[Stored records]
□ □ □ □ □
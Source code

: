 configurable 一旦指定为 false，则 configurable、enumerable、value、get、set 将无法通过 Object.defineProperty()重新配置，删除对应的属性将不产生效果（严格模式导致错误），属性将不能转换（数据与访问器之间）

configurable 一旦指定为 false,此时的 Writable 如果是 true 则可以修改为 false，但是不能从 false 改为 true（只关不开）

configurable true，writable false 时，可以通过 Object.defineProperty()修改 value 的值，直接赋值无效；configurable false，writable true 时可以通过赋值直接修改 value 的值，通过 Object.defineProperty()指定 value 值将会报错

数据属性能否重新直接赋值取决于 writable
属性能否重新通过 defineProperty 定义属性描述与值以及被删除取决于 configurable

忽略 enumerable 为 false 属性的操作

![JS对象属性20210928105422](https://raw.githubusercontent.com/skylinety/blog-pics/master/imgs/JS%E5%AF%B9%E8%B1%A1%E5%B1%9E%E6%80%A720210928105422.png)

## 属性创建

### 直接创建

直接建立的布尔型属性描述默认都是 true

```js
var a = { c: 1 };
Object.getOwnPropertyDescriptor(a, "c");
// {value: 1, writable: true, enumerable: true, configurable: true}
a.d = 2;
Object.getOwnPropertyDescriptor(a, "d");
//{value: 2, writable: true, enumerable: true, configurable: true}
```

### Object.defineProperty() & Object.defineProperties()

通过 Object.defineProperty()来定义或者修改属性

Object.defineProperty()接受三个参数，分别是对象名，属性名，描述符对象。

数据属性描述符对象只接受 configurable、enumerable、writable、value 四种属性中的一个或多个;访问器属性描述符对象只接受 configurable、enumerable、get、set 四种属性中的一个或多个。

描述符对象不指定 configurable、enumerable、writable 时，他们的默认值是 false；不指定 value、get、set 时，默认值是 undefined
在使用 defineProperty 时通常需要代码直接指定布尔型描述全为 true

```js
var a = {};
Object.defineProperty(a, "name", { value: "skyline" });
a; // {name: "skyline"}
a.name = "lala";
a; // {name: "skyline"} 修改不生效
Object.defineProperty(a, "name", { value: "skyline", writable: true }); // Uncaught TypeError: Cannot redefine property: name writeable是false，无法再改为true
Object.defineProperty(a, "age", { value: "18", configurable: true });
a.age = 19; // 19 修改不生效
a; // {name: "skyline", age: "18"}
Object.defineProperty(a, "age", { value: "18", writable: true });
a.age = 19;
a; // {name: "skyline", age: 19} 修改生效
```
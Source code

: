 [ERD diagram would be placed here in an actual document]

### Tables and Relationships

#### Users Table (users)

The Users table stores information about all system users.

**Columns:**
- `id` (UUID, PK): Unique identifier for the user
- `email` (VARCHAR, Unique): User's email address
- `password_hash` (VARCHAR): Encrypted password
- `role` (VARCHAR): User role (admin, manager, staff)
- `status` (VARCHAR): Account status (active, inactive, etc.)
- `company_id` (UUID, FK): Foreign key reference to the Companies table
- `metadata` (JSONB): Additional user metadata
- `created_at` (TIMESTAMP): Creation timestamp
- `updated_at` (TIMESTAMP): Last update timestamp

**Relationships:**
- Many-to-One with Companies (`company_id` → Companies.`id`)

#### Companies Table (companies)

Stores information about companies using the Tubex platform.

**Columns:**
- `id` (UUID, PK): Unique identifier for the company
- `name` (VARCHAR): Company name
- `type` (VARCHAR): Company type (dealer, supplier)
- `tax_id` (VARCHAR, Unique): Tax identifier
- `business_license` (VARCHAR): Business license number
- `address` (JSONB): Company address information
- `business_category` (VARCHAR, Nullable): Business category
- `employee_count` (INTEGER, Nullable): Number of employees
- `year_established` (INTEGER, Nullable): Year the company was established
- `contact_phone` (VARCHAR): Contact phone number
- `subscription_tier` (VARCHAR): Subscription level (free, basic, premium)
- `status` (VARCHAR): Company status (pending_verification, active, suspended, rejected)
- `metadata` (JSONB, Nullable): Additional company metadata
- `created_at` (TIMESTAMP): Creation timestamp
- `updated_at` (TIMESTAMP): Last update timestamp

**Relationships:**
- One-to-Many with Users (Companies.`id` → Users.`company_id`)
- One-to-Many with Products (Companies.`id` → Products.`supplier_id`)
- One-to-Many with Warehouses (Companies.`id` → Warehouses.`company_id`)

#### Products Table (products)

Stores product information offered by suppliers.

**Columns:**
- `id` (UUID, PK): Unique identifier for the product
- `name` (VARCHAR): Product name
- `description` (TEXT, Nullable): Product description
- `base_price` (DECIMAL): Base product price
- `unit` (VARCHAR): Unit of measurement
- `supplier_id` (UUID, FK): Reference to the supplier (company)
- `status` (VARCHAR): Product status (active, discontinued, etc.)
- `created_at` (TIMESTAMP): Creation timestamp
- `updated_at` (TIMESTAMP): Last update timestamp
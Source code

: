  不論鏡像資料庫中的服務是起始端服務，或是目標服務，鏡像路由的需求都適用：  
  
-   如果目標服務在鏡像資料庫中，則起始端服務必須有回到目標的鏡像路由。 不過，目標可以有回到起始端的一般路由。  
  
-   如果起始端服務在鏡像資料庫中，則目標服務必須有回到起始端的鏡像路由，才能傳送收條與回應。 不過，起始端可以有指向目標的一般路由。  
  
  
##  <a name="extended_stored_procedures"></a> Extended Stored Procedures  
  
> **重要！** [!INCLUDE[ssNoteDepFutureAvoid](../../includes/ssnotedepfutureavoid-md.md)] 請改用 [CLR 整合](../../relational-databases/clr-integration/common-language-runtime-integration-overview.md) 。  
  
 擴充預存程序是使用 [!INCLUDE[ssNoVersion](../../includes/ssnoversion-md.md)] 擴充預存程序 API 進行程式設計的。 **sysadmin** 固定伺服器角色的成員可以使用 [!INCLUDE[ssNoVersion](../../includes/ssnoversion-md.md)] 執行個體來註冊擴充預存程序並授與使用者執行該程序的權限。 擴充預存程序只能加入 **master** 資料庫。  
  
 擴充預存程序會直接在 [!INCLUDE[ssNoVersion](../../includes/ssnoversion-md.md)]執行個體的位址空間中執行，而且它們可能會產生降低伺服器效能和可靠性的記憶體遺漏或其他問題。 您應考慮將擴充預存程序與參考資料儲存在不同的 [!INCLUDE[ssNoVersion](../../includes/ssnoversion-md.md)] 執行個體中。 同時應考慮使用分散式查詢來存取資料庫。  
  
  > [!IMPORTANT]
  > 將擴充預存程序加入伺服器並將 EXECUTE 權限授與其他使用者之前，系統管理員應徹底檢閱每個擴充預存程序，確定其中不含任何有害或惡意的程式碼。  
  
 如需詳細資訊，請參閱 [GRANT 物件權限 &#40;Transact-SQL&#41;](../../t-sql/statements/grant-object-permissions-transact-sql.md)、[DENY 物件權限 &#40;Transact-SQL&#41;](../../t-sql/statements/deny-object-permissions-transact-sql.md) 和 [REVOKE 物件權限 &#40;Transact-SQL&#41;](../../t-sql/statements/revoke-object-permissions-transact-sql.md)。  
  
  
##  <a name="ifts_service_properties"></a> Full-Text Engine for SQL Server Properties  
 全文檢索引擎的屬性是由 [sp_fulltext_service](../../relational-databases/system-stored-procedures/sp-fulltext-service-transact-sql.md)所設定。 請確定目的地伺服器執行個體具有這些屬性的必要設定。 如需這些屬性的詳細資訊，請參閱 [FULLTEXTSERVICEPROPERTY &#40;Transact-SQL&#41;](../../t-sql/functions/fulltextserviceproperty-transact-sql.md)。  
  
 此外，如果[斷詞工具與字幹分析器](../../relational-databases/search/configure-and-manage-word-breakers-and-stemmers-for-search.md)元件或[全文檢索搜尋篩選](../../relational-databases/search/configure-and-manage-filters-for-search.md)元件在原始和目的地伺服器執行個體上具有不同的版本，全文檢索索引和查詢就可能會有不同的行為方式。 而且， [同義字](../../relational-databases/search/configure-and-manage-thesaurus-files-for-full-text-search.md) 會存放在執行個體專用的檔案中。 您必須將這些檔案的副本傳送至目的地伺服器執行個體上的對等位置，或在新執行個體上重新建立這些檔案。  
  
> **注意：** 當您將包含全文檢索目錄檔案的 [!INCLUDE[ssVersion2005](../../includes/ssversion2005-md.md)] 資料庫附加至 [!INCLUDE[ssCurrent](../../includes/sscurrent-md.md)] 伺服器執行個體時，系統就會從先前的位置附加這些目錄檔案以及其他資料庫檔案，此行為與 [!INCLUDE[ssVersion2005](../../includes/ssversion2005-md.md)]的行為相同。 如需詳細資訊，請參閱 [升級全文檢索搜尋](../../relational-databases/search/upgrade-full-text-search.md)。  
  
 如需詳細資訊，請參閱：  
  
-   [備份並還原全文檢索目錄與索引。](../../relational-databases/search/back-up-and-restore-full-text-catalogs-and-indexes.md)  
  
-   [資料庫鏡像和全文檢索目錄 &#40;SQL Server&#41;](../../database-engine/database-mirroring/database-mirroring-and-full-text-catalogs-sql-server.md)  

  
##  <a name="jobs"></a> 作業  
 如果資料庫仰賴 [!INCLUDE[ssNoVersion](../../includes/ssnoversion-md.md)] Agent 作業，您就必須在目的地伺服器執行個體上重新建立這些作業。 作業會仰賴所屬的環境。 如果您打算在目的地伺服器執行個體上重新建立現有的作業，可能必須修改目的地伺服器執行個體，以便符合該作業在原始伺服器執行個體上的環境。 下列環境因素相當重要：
□ □ □ □ □
**What is expected**: What number of lines in the data above include the string "Many"? Answer with that number only.

**Response box**: 4